Start of Data supplied

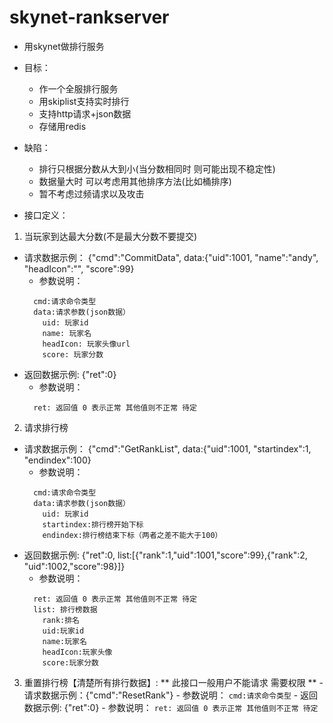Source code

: # skynet-rankserver

* 用skynet做排行服务 
* 目标：
  - 作一个全服排行服务
  - 用skiplist支持实时排行
  - 支持http请求+json数据
  - 存储用redis
* 缺陷： 
  - 排行只根据分数从大到小(当分数相同时 则可能出现不稳定性)
  - 数据量大时 可以考虑用其他排序方法(比如桶排序)
  - 暂不考虑过频请求以及攻击
  
* 接口定义：
 1. 当玩家到达最大分数(不是最大分数不要提交)
  - 请求数据示例： {"cmd":"CommitData", data:{"uid":1001, "name":"andy", "headIcon":"", "score":99} 
    - 参数说明：
    ```
      cmd:请求命令类型
      data:请求参数(json数据）
        uid: 玩家id
        name: 玩家名
        headIcon: 玩家头像url
        score: 玩家分数    
      ```
  - 返回数据示例: {"ret":0}
    - 参数说明：
    ```
      ret: 返回值 0 表示正常 其他值则不正常 待定
    ```
 2. 请求排行榜
 - 请求数据示例： {"cmd":"GetRankList", data:{"uid":1001, "startindex":1, "endindex":100} 
    - 参数说明：
    ```
      cmd:请求命令类型
      data:请求参数(json数据）
        uid: 玩家id
        startindex:排行榜开始下标
        endindex:排行榜结束下标（两者之差不能大于100）
      ```
  - 返回数据示例: {"ret":0, list:[{"rank":1,"uid":1001,"score":99},{"rank":2, "uid":1002,"score":98}]}
    - 参数说明：
    ```
      ret: 返回值 0 表示正常 其他值则不正常 待定
      list: 排行榜数据
        rank:排名
        uid:玩家id
        name:玩家名
        headIcon:玩家头像
        score:玩家分数 
    ```
  3. 重置排行榜【清楚所有排行数据】:
    ** 此接口一般用户不能请求 需要权限 **
    - 请求数据示例：{"cmd":"ResetRank"}
    - 参数说明：
    ```
      cmd:请求命令类型
    ```
    - 返回数据示例: {"ret":0}
    - 参数说明：
    ```
      ret: 返回值 0 表示正常 其他值则不正常 待定
    ```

End of Data supplied

* Instructions for the task *
Could you set down the records above word for word, without any of the pictures?

* Task answer *
Source code

: # skynet-rankserver

* 用skynet做排行服务 
* 目标：
  - 作一个全服排行服务
  - 用skiplist支持实时排行
  - 支持http请求+json数据
  - 存储用redis
* 缺陷： 
  - 排行只根据分数从大到小(当分数相同时 则可能出现不稳定性)
  - 数据量大时 可以考虑用其他排序方法(比如桶排序)
  - 暂不考虑过频请求以及攻击
  
* 接口定义：
 1. 当玩家到达最大分数(不是最大分数不要提交)
  - 请求数据示例： {"cmd":"CommitData", data:{"uid":1001, "name":"andy", "headIcon":"", "score":99} 
    - 参数说明：
    ```
      cmd:请求命令类型
      data:请求参数(json数据）
        uid: 玩家id
        name: 玩家名
        headIcon: 玩家头像url
        score: 玩家分数    
      ```
  - 返回数据示例: {"ret":0}
    - 参数说明：
    ```
      ret: 返回值 0 表示正常 其他值则不正常 待定
    ```
 2. 请求排行榜
 - 请求数据示例： {"cmd":"GetRankList", data:{"uid":1001, "startindex":1, "endindex":100} 
    - 参数说明：
    ```
      cmd:请求命令类型
      data:请求参数(json数据）
        uid: 玩家id
        startindex:排行榜开始下标
        endindex:排行榜结束下标（两者之差不能大于100）
      ```
  - 返回数据示例: {"ret":0, list:[{"rank":1,"uid":1001,"score":99},{"rank":2, "uid":1002,"score":98}]}
    - 参数说明：
    ```
      ret: 返回值 0 表示正常 其他值则不正常 待定
      list: 排行榜数据
        rank:排名
        uid:玩家id
        name:玩家名
        headIcon:玩家头像
        score:玩家分数 
    ```
  3. 重置排行榜【清楚所有排行数据】:
    ** 此接口一般用户不能请求 需要权限 **
    - 请求数据示例：{"cmd":"ResetRank"}
    - 参数说明：
    ```
      cmd:请求命令类型
    ```
    - 返回数据示例: {"ret":0}
    - 参数说明：
    ```
      ret: 返回值 0 表示正常 其他值则不正常 待定
    ```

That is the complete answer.